Scientists peer inside the infant mind
In a long-term effort to 'reverse-engineer' infant cognition, researchers have shown how babies are able to preform sophisticated analyses of how the physical and social world around them should behave. Greg Dash reports.
CARDIFF: In a long-term effort to ‘reverse-engineer’ infant cognition, researchers have shown how babies are able to preform sophisticated analyses of how the physical and social world around them should behave.
The study identified that infants are able to take multiple sources of information presented to them and make reasoned judgements on the probability of events.
The researchers said the babies are using “pure reasoning,” which involves combining different sources of information, guided by abstract knowledge, to make predictions about events they’ve never directly experienced.
“We basically taught infants to play lotto, but with a twist,” said co-author Luca Bonatt of Pompeu Fabra University in Catalonia, Spain, of the paper in the current issue of Science. “We showed that infants can compile multiple sources of information in an optimal way, without [the] need of extensive training or previous experience.”
Inside the infant mind
In the past 30 years, scientists have shown that infants have a solid grasp on the basic rules of the physical world. They understand that objects can’t wink in and out of existence, and that objects can’t ‘teleport’ from one spot to another.
More recently infants have been shown to understand basic notions of statistics and form beliefs about what future events are more or less likely to happen, even if they have not experienced such events before.
The study is the first step in a long-term effort to ‘reverse-engineer’ infant cognition by studying babies at ages three-, six- and 12-months-old to map out what they know about the physical and social world.
Lotto with a twist
Scientists at the Massachusetts Institute of Technology (MIT) developed a computational model of infant cognition that can accurately predict infants’ surprise at events that violate their conception of the physical world, calculating the probability of a particular event, given what is already known about the objects involved.
Teaming up with an international team of researchers co-led by MIT’s Josh Tenenbaum, the MIT scientists found that infants can use knowledge to form surprisingly sophisticated expectations of how novel situations will unfold.
Infants were shown a container in which different objects bounced for a certain period, before one of them exited. In one example, 12-month-olds were shown four objects – three blue, one red – bouncing around a container. After some time, the scene would be covered, and during that time, one of the objects would exit the container through an opening.

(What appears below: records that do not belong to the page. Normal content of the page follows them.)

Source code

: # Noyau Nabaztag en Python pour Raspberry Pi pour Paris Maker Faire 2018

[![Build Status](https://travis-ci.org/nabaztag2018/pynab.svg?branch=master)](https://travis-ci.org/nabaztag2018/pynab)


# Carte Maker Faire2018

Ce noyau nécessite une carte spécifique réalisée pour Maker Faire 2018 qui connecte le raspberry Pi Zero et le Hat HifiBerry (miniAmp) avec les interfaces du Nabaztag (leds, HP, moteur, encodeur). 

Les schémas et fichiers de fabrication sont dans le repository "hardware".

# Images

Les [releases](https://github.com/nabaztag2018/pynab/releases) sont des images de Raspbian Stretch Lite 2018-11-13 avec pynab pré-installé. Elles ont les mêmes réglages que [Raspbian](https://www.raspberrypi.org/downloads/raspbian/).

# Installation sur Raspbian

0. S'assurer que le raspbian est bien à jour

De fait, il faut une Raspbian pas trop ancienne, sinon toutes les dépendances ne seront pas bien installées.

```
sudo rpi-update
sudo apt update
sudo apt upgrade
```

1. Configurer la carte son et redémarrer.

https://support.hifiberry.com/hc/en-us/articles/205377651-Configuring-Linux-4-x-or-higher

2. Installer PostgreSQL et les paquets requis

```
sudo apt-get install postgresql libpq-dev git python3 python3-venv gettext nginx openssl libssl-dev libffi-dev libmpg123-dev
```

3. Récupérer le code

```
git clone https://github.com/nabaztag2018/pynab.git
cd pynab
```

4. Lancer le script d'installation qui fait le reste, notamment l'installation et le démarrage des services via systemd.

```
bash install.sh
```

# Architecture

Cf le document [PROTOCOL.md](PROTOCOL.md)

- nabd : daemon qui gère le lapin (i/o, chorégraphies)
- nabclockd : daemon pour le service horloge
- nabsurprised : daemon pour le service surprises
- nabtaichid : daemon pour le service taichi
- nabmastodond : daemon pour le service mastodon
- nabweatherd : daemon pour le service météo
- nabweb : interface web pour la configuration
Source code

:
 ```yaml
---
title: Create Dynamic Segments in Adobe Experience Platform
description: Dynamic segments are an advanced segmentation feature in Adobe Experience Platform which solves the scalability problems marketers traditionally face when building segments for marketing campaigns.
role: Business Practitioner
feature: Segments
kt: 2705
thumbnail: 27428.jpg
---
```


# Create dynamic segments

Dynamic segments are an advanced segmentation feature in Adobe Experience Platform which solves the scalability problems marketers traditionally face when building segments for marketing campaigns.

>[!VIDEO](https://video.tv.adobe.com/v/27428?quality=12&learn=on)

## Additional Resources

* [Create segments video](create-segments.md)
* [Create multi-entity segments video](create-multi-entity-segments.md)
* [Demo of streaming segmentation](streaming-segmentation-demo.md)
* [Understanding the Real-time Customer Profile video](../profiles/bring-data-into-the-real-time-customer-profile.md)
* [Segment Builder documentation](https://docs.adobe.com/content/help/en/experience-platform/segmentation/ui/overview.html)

If the scene was blocked very briefly (0.04 seconds), infants would be surprised if one of the objects farthest from the exit had left the container. If the scene was obscured for longer (two seconds), the distance from exit became less important and they were surprised only if the rare (red) object exited first. At intermediate times, both distance to the exit and number of objects mattered.
“Babies, from the time they’re still in the womb, are already learning. By the time humans are born, we already have all our neurons in place.”
Modelling infant cognition
A computational model developed by the researchers, known as the ‘ideal-observer model’, accurately predicted how long babies would look at the same exit event under a dozen different scenarios, varying number of objects, spatial position and time delay.
This marks the first time that infant cognition has been modelled with such quantitative precision, and suggests that infants reason by mentally simulating possible scenarios and figuring out which outcome is most likely, based on a few physical principles.
“The research showed that infants are able to adapt their reasoning to changing situations,” said Bonnatti.
“In this sense, we showed that they are very good reasoners in such situations, which are simple but already contain many sources of information that must be appropriately evaluated and integrated to give rational responses”.
“One thing this research brings is in the UK, as well as in the U.S., parents, caregivers and health carers who deal with infants and children do not necessarily realise how smart these babies are – how ‘adult’ in a sense they are,” said Claudia Uller, director of the Infant Cognition Lab at the University of Cambridge, who was not involved in the study.
“Babies, from the time they’re still in the womb, are already learning. By the time humans are born, we already have all our neurons in place. We don’t grow neurons after birth – connections proliferate and develop, and loads of them die and disappear,” she added.
“In a nutshell, would it be unreasonable to hypothesise, given that we’re born with our brains in place, that we’re born smart enough to figure out the physical world instantly? This includes having a ‘computer’ in place from the start that is clever enough to make rational inferences in novel situations via the analysis, computation and integration of previous observations, given abstract knowledge,” said Uller.